- **PROBLEM**
Which lines of the records hold the string "with"? Report only how many of them there are.

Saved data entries

-----

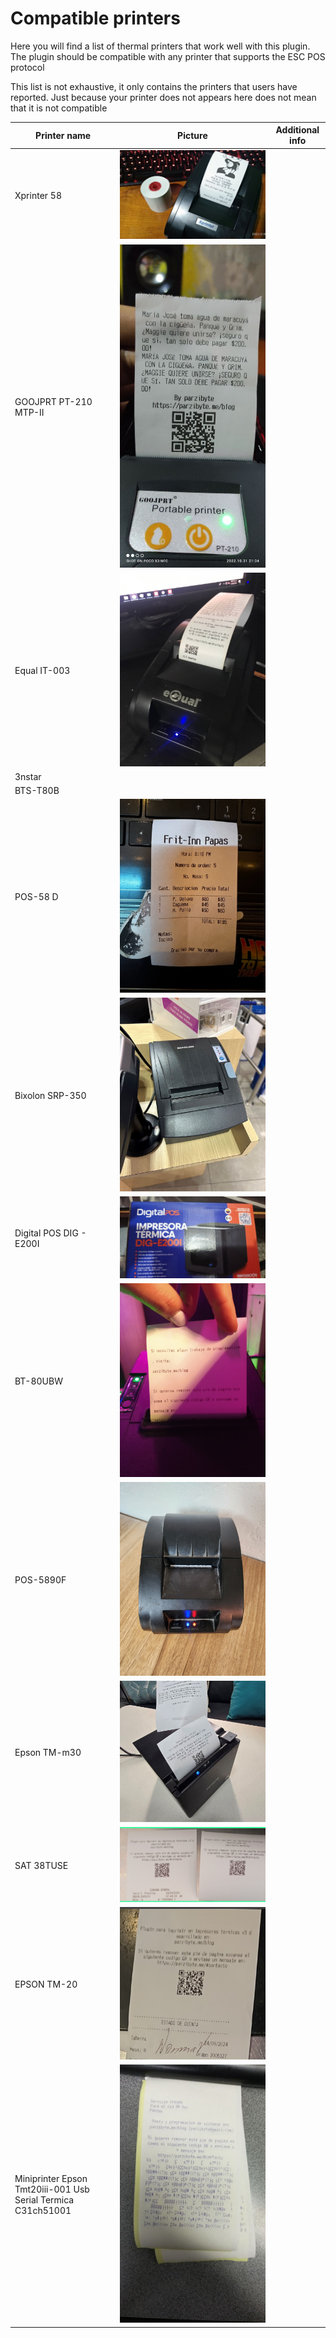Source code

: # Compatible printers
Here you will find a list of
thermal printers that work well
with this plugin. The plugin should be
compatible with any printer that supports
the ESC POS protocol

This list is not exhaustive, it only contains
the printers that users have reported. Just
because your printer does not appears here does not
mean that it is not compatible

| Printer name| Picture | Additional info |
|-- | -- | -- |
| Xprinter 58 | ![Xprinter 58](./printers_pictures/xprinter_58.jpg) | 
| GOOJPRT PT-210 MTP-II |![GOOJPRT PT-210 MTP-II](./printers_pictures/goojprt_pt-210_mtp-ii.jpg) | 
| Equal IT-003| ![Equal IT-003](./printers_pictures/equal_IT-003.jpg) | |
| 3nstar  | | |
| BTS-T80B | | |
| POS-58 D| ![POS-58 D](./printers_pictures/POS-58%20D.png) | |
| Bixolon SRP-350 | ![Bixolon SRP-350 ](./printers_pictures/Bixolon_SRP-350.jpg) | |
| Digital POS DIG - E200I| ![Digital POS DIG - E200I](./printers_pictures/DigitalPos_DIG_E200I.jpg) | |
| BT-80UBW | ![BT-80UBW](./printers_pictures/BT-80UBW.jpg) | |
| POS-5890F | ![POS-5890F](./printers_pictures/POS-5890F.jpg) | |
| Epson TM-m30 | ![Epson TM-m30](./printers_pictures/Epson%20TM-m30.jpg) | |
| SAT 38TUSE | ![SAT 38TUSE](./printers_pictures/SAT_38TUSE.png) | |
| EPSON TM-20 | ![EPSON TM-20](./printers_pictures/EPSON%20TM-20.png) | |
| Miniprinter Epson Tmt20iii-001 Usb Serial Termica C31ch51001 | ![Miniprinter Epson Tmt20iii-001 Usb Serial Termica C31ch51001](./printers_pictures/EPSON%20TM-20_2.jpg) | |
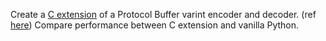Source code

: Create a [C extension](https://docs.python.org/3/extending/extending.html) of a Protocol Buffer varint encoder and decoder. (ref [here](https://protobuf.dev/programming-guides/encoding/#varints))
Compare performance between C extension and vanilla Python.
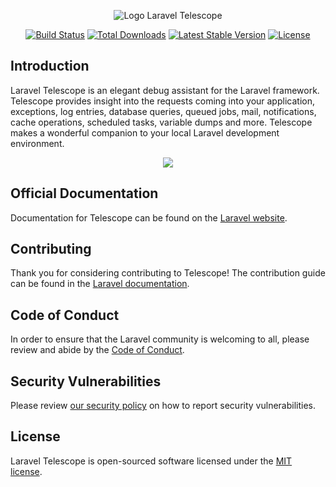 <p align="center"><img src="/art/logo.svg" alt="Logo Laravel Telescope"></p>

<p align="center">
<a href="https://github.com/laravel/telescope/actions"><img src="https://github.com/laravel/telescope/workflows/tests/badge.svg" alt="Build Status"></a>
<a href="https://packagist.org/packages/laravel/telescope"><img src="https://img.shields.io/packagist/dt/laravel/telescope" alt="Total Downloads"></a>
<a href="https://packagist.org/packages/laravel/telescope"><img src="https://img.shields.io/packagist/v/laravel/telescope" alt="Latest Stable Version"></a>
<a href="https://packagist.org/packages/laravel/telescope"><img src="https://img.shields.io/packagist/l/laravel/telescope" alt="License"></a>
</p>

## Introduction

Laravel Telescope is an elegant debug assistant for the Laravel framework. Telescope provides insight into the requests coming into your application, exceptions, log entries, database queries, queued jobs, mail, notifications, cache operations, scheduled tasks, variable dumps and more. Telescope makes a wonderful companion to your local Laravel development environment.

<p align="center">
<img src="https://laravel.com/assets/img/examples/Screen_Shot_2018-10-09_at_1.47.23_PM.png">
</p>

## Official Documentation

Documentation for Telescope can be found on the [Laravel website](https://laravel.com/docs/telescope).

## Contributing

Thank you for considering contributing to Telescope! The contribution guide can be found in the [Laravel documentation](https://laravel.com/docs/contributions).

## Code of Conduct

In order to ensure that the Laravel community is welcoming to all, please review and abide by the [Code of Conduct](https://laravel.com/docs/contributions#code-of-conduct).

## Security Vulnerabilities

Please review [our security policy](https://github.com/laravel/telescope/security/policy) on how to report security vulnerabilities.

## License

Laravel Telescope is open-sourced software licensed under the [MIT license](LICENSE.md).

-----

- **ANSWER FOR THE TASK**
2